Welcome to the Tsonnet series!
If you're just joining, you can check out how it all started in the first post of the series.
In the previous post, we added parsing error tracing.
Now we are prepared to expand the syntax and add other constructs to augment the language. It's been a while since the last post, but development didn't halt. Let's resume by adding one special feature: variables -- named local
in Jsonnet.
This will be a nice addition that paves the way for more interesting stuff.

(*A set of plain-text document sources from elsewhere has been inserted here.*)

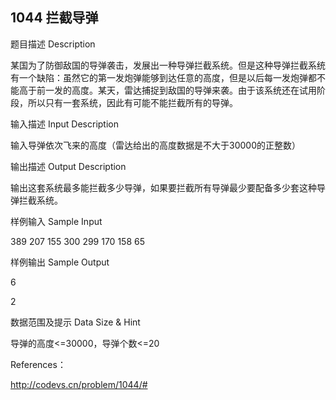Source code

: ## **1044 拦截导弹**

题目描述 Description

​    某国为了防御敌国的导弹袭击，发展出一种导弹拦截系统。但是这种导弹拦截系统有一个缺陷：虽然它的第一发炮弹能够到达任意的高度，但是以后每一发炮弹都不能高于前一发的高度。某天，雷达捕捉到敌国的导弹来袭。由于该系统还在试用阶段，所以只有一套系统，因此有可能不能拦截所有的导弹。

  

输入描述 Input Description

输入导弹依次飞来的高度（雷达给出的高度数据是不大于30000的正整数）

  

输出描述 Output Description

输出这套系统最多能拦截多少导弹，如果要拦截所有导弹最少要配备多少套这种导弹拦截系统。

样例输入 Sample Input

389 207 155 300 299 170 158 65 

样例输出 Sample Output

6

2

数据范围及提示 Data Size & Hint

导弹的高度<=30000，导弹个数<=20



References：

<http://codevs.cn/problem/1044/#>
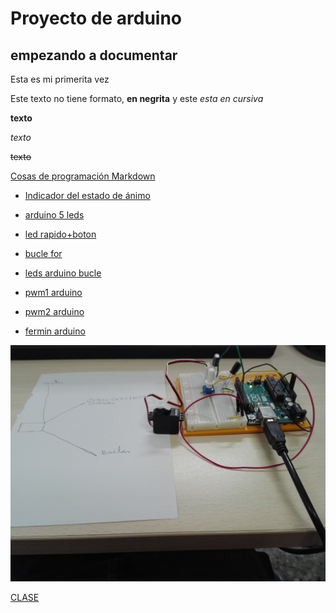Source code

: #  Proyecto de arduino
## empezando a documentar 
Esta es mi primerita vez


Este texto no tiene formato, **en negrita** y este _esta en cursiva_

<b>texto</b>

<i>texto</i>

<del>texto</del>











[Cosas de programación Markdown](https://guides.github.com/pdfs/markdown-cheatsheet-online.pdf)


* [Indicador del estado de ánimo](https://github.com/ItsMonxxu/Arduino/blob/main/Indicador_de_estado_de_animo_arduino.ino)

* [arduino 5 leds](https://github.com/ItsMonxxu/Arduino/blob/main/ARDUINO_5_LED_TEMPERATURA.ino)

* [led rapido+boton](https://github.com/ItsMonxxu/Arduino/blob/main/Arduino_leddd_rapido_programa_boton.ino)

* [bucle for](https://github.com/ItsMonxxu/Arduino/blob/main/BUCLE_FOR.ino)

* [leds arduino bucle](https://github.com/ItsMonxxu/Arduino/blob/main/LEDS_ARDUINO_BUCLE.ino)
 
* [pwm1 arduino](https://github.com/ItsMonxxu/Arduino/blob/main/PWM1_arduino.ino)

* [pwm2 arduino](https://github.com/ItsMonxxu/Arduino/blob/main/PWM2_arduino.ino)

* [fermin arduino](https://github.com/ItsMonxxu/Arduino/blob/main/fermin_arduino.ino)

![texto](https://github.com/ItsMonxxu/Arduino/blob/main/IMG_20210208_123210.jpg)

[CLASE](https://github.com/d-prieto/arduinoCourse#repositorios-de-alumnos)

Let's get started with the AST
Naming is hard and I felt that the AST value
type wasn't expressing it properly. There were things being dealt with as values, like BinOp
. They are not really values, but expressions.
So I opted to represent everything as an expr
, as we had at the beginning.
Since locals can be declared in multiple ways, we need to make it flexible enough to support:
- Single declaration:
// samples/variables/single.jsonnet
local answer = 42;
answer
- Multiple declarations, inline:
// samples/variables/inline_multiple.jsonnet
local a = 1, b = 2, c = a + b;
c
- Multiple declarations, multiline:
// samples/variables/multiline_multiple.jsonnet
local a = 1;
local b = 2;
local c = a + b;
c
- Scoped declarations:
// samples/variables/scoped.jsonnet
local a = -1;
local b = (local a = 42; a);
b
Plus, we have been dealing with a single expr
in our programs, and this new set of requirements asks for a sequence of expr
. Besides that, we need a new Local
variant to implement locals.
The updated expr
type looks like this:
(* lib/ast.ml *)
type expr =
| Null of position
| Number of position * number
| Bool of position * bool
| String of position * string
| Ident of position * string
| Array of position * expr list
| Object of position * (string * expr) list
| BinOp of position * bin_op * expr * expr
| UnaryOp of position * unary_op * expr
| Local of position * (string * expr) list
| Unit
| Seq of expr list
let dummy_pos = {
startpos = Lexing.dummy_pos;
endpos = Lexing.dummy_pos;
}
Local
will store a list of identifiers and their respective expressions.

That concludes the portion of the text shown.